Accordingly, it is an object of the present invention to provide an electrostatic capacity type encoder which enables the device to be designed to be smaller, simpler and cheaper to produce, less sensitive to vibration and shock, and less sensitive to electrical noise.
BRIEF DESCRIPTION OF THE DRAWINGS The present invention will be described by way of exemplary embodiments, but not limitations, illustrated in the accompanying drawings in which like references denote similar elements, and in which:
FIG. 1 illustrates the main components of a single channel rotary encoder made according to the present invention.
FIG. 2 illustrates the capacitive elements of a linear encoder in further details.
FIGS. 3a-3b illustrates the side view and the signal waveforms of the encoder of FIG. 2, fitted with a square wave modulated rotor in one primary position.
FIGS. 4a-4c illustrates the side view and the signal waveforms of the encoder of FIG. 2 where the square wave modulated rotor is in another primary positions. Also illustrated is a side view of a sensor with a sine wave modulated rotor.
FIGS. 5a-5b illustrates top and side view of a fine/coarse rotary encoder with two receive channels.
FIGS. 6a-6b illustrates a fine/coarse linear encoder, with options of one or two receive channels.
FIG. 7 illustrates the receiver section of a three channels enhancement to the encoder presented in FIG. 6.
FIG. 8 illustrates an interlaced, space saving, alternative to the two channel encoder presented in FIG. 6 with two exemplary rotor options.
FIG. 9 illustrates a rotary implementation of interlaced encoder presented in FIG. 8.
FIGS. 10a-10d illustrates the special embodiment where the second channel is used to detect a single index position, and describe the principle of the “key” autocorrelation matching mechanism.
FIG. 11 illustrates an interlaced, space saving, alternative to FIG. 10.
FIGS. 12a-12b illustrates the principle of a linear reflective sensor that requires only two components.
FIG. 13 illustrates a reflective rotary sensor.
FIGS. 14a-14b illustrates one embodiment of a random frequency excitation generator and the related waveforms.
FIG. 15 illustrates one embodiment of the signal processing units used in the encoder of FIG. 1.
FIG. 16 illustrates one embodiment of the Digital Demodulator Unit core used in the signal processing unit of FIG. 15.
FIGS. 17a-17b illustrates one embodiment and logic description of a Post Angle Processor unit used in the signal processing unit of FIG. 15.

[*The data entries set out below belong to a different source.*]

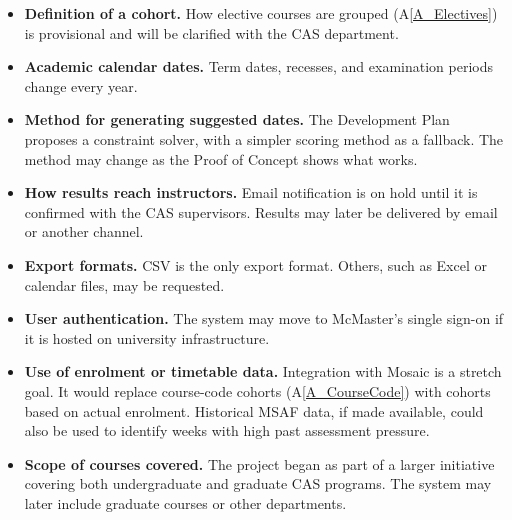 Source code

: \documentclass[12pt]{article}
\newcounter{lcnum} %
\newcommand{\asref}[1]{A\ref{#1}}
\begin{document}
\begin{itemize}
\item[LC\refstepcounter{lcnum}\thelcnum\label{LC_CohortDefinition}:]
  \textbf{Definition of a cohort.} How elective courses are grouped
  (\asref{A_Electives}) is provisional and will be clarified with the CAS
  department.

\item[LC\refstepcounter{lcnum}\thelcnum\label{LC_AcademicCalendar}:]
  \textbf{Academic calendar dates.} Term dates, recesses, and examination
  periods change every year.

\item[LC\refstepcounter{lcnum}\thelcnum\label{LC_SchedulingMethod}:]
  \textbf{Method for generating suggested dates.} The Development
  Plan~\citep{TeamBVSH2026DP} proposes a constraint solver, with a simpler scoring method as a fallback.
  The method may change as the Proof of Concept shows what works.

\item[LC\refstepcounter{lcnum}\thelcnum\label{LC_Notification}:]
  \textbf{How results reach instructors.} Email notification is on hold until
  it is confirmed with the CAS supervisors. Results may later be delivered by
  email or another channel.

\item[LC\refstepcounter{lcnum}\thelcnum\label{LC_ExportFormat}:]
  \textbf{Export formats.} CSV is the only export format. Others, such as
  Excel or calendar files, may be requested.

\item[LC\refstepcounter{lcnum}\thelcnum\label{LC_Authentication}:]
  \textbf{User authentication.} The system may move to McMaster's single
  sign-on if it is hosted on university infrastructure.

\item[LC\refstepcounter{lcnum}\thelcnum\label{LC_Mosaic}:] \textbf{Use of
  enrolment or timetable data.} Integration with Mosaic is a stretch goal. It
  would replace course-code cohorts (\asref{A_CourseCode}) with cohorts based
  on actual enrolment. Historical MSAF data, if made available, could also be
  used to identify weeks with high past assessment pressure.

\item[LC\refstepcounter{lcnum}\thelcnum\label{LC_ScopeExpansion}:]
  \textbf{Scope of courses covered.} The project began as part of a larger
  initiative covering both undergraduate and graduate CAS programs. The
  system may later include graduate courses or other departments.

\end{itemize}
\end{document}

DETAILED DESCRIPTION OF THE INVENTION In the following description, for purposes of explanation, specific numbers, materials and configurations are set forth in order to provide a thorough understanding of the present invention. However, it will be apparent to one skilled in the art that the present invention may be practiced without the specific details. In other instances, well known features are omitted or simplified in order not to obscure the present invention.
FIG. 1 illustrates the main components of the present invention single channel rotary encoder; where an excitation generator 200 generate two perpendicular square signals 201, 202 to two sets of metal transmit plates 5 printed on a single plane of a Printed Circuit Board [PCB]. Those static transmitter 1 plates, together with a rotating rotor 2 made of dielectric material, and two sets of static receiving plates 9 imprinted on the receiver 3, form the four different variable capacitors, needed to electrically detect the relative position of the rotor and the stators. The differential signal received by the receiver plates 9, is amplified by a differential amplifier 251, and further amplified by externally gain controlled amplifier 260 that provides constant signal levels. Signal Processor unit 250 demodulates the encoder signal 270. The use of a square shaped rotor 2 generate a trapezoid signal 287 at the outputs of the Signal Processor 250, an alternative use of a sine shaped rotor 4 will result with sine and cosine 274, 275 signals as known in the art and described in previous patents. For clarification, every electrical cycle made of a combination of four transmitting plates 13(a), two receiving plates 13(b) and one cycle of the rotor pattern 13(c) is enclosed in dashed section.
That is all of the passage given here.